TASK STATEMENT:
Return the entries below in full. Keep every word as it is.

DATA RECORDS:
****************************************

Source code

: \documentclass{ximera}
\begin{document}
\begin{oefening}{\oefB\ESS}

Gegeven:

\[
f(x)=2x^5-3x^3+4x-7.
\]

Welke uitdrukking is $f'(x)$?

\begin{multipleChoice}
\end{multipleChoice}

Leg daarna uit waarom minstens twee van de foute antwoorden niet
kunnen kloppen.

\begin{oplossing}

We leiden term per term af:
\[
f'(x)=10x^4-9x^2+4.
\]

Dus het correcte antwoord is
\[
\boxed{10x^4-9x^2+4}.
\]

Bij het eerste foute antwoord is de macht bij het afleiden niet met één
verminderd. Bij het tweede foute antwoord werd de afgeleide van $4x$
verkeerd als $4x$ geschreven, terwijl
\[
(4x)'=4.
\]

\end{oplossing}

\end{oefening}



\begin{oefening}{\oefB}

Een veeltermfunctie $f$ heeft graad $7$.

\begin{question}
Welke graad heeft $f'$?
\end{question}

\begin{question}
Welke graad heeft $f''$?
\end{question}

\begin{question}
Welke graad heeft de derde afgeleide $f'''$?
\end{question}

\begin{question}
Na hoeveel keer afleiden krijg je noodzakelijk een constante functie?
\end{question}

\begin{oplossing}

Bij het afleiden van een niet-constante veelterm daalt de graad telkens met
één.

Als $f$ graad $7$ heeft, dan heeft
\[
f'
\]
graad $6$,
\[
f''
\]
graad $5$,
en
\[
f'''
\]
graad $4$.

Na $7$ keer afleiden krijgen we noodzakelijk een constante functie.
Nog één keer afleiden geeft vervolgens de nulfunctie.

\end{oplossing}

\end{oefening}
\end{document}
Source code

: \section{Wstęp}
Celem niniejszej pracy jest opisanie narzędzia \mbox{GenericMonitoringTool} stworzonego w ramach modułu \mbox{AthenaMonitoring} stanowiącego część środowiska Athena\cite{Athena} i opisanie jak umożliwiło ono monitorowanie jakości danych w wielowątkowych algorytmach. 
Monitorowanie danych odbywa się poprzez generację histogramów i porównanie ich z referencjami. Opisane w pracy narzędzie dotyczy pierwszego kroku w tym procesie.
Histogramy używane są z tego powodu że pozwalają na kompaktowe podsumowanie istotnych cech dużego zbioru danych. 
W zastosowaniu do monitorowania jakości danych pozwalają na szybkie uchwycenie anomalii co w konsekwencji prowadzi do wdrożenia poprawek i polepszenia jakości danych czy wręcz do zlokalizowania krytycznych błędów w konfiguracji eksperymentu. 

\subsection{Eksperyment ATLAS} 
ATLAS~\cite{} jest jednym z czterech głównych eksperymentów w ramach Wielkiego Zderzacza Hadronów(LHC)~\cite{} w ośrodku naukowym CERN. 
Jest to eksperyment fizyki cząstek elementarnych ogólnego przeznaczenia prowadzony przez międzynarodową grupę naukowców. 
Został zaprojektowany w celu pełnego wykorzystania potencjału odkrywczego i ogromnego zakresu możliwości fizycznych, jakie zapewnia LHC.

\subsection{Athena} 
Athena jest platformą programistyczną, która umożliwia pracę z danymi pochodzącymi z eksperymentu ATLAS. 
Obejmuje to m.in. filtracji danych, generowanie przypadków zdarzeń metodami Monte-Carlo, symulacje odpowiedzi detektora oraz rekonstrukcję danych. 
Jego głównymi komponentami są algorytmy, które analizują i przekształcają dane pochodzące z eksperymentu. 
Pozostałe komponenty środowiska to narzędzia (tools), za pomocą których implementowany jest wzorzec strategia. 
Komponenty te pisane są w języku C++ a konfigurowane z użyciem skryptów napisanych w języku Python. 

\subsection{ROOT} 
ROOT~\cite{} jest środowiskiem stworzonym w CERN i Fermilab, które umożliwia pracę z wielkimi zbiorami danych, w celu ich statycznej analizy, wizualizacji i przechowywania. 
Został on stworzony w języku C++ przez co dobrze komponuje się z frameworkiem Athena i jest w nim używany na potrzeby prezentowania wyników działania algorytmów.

****************************************

YOUR RESPONSE:
Source code

: \documentclass{ximera}
\begin{document}
\begin{oefening}{\oefB\ESS}

Gegeven:

\[
f(x)=2x^5-3x^3+4x-7.
\]

Welke uitdrukking is $f'(x)$?

\begin{multipleChoice}
\end{multipleChoice}

Leg daarna uit waarom minstens twee van de foute antwoorden niet
kunnen kloppen.

\begin{oplossing}

We leiden term per term af:
\[
f'(x)=10x^4-9x^2+4.
\]

Dus het correcte antwoord is
\[
\boxed{10x^4-9x^2+4}.
\]

Bij het eerste foute antwoord is de macht bij het afleiden niet met één
verminderd. Bij het tweede foute antwoord werd de afgeleide van $4x$
verkeerd als $4x$ geschreven, terwijl
\[
(4x)'=4.
\]

\end{oplossing}

\end{oefening}



\begin{oefening}{\oefB}

Een veeltermfunctie $f$ heeft graad $7$.

\begin{question}
Welke graad heeft $f'$?
\end{question}

\begin{question}
Welke graad heeft $f''$?
\end{question}

\begin{question}
Welke graad heeft de derde afgeleide $f'''$?
\end{question}

\begin{question}
Na hoeveel keer afleiden krijg je noodzakelijk een constante functie?
\end{question}

\begin{oplossing}

Bij het afleiden van een niet-constante veelterm daalt de graad telkens met
één.

Als $f$ graad $7$ heeft, dan heeft
\[
f'
\]
graad $6$,
\[
f''
\]
graad $5$,
en
\[
f'''
\]
graad $4$.

Na $7$ keer afleiden krijgen we noodzakelijk een constante functie.
Nog één keer afleiden geeft vervolgens de nulfunctie.

\end{oplossing}

\end{oefening}
\end{document}
Source code

: \section{Wstęp}
Celem niniejszej pracy jest opisanie narzędzia \mbox{GenericMonitoringTool} stworzonego w ramach modułu \mbox{AthenaMonitoring} stanowiącego część środowiska Athena\cite{Athena} i opisanie jak umożliwiło ono monitorowanie jakości danych w wielowątkowych algorytmach. 
Monitorowanie danych odbywa się poprzez generację histogramów i porównanie ich z referencjami. Opisane w pracy narzędzie dotyczy pierwszego kroku w tym procesie.
Histogramy używane są z tego powodu że pozwalają na kompaktowe podsumowanie istotnych cech dużego zbioru danych. 
W zastosowaniu do monitorowania jakości danych pozwalają na szybkie uchwycenie anomalii co w konsekwencji prowadzi do wdrożenia poprawek i polepszenia jakości danych czy wręcz do zlokalizowania krytycznych błędów w konfiguracji eksperymentu. 

\subsection{Eksperyment ATLAS} 
ATLAS~\cite{} jest jednym z czterech głównych eksperymentów w ramach Wielkiego Zderzacza Hadronów(LHC)~\cite{} w ośrodku naukowym CERN. 
Jest to eksperyment fizyki cząstek elementarnych ogólnego przeznaczenia prowadzony przez międzynarodową grupę naukowców. 
Został zaprojektowany w celu pełnego wykorzystania potencjału odkrywczego i ogromnego zakresu możliwości fizycznych, jakie zapewnia LHC.

\subsection{Athena} 
Athena jest platformą programistyczną, która umożliwia pracę z danymi pochodzącymi z eksperymentu ATLAS. 
Obejmuje to m.in. filtracji danych, generowanie przypadków zdarzeń metodami Monte-Carlo, symulacje odpowiedzi detektora oraz rekonstrukcję danych. 
Jego głównymi komponentami są algorytmy, które analizują i przekształcają dane pochodzące z eksperymentu. 
Pozostałe komponenty środowiska to narzędzia (tools), za pomocą których implementowany jest wzorzec strategia. 
Komponenty te pisane są w języku C++ a konfigurowane z użyciem skryptów napisanych w języku Python. 

\subsection{ROOT} 
ROOT~\cite{} jest środowiskiem stworzonym w CERN i Fermilab, które umożliwia pracę z wielkimi zbiorami danych, w celu ich statycznej analizy, wizualizacji i przechowywania. 
Został on stworzony w języku C++ przez co dobrze komponuje się z frameworkiem Athena i jest w nim używany na potrzeby prezentowania wyników działania algorytmów.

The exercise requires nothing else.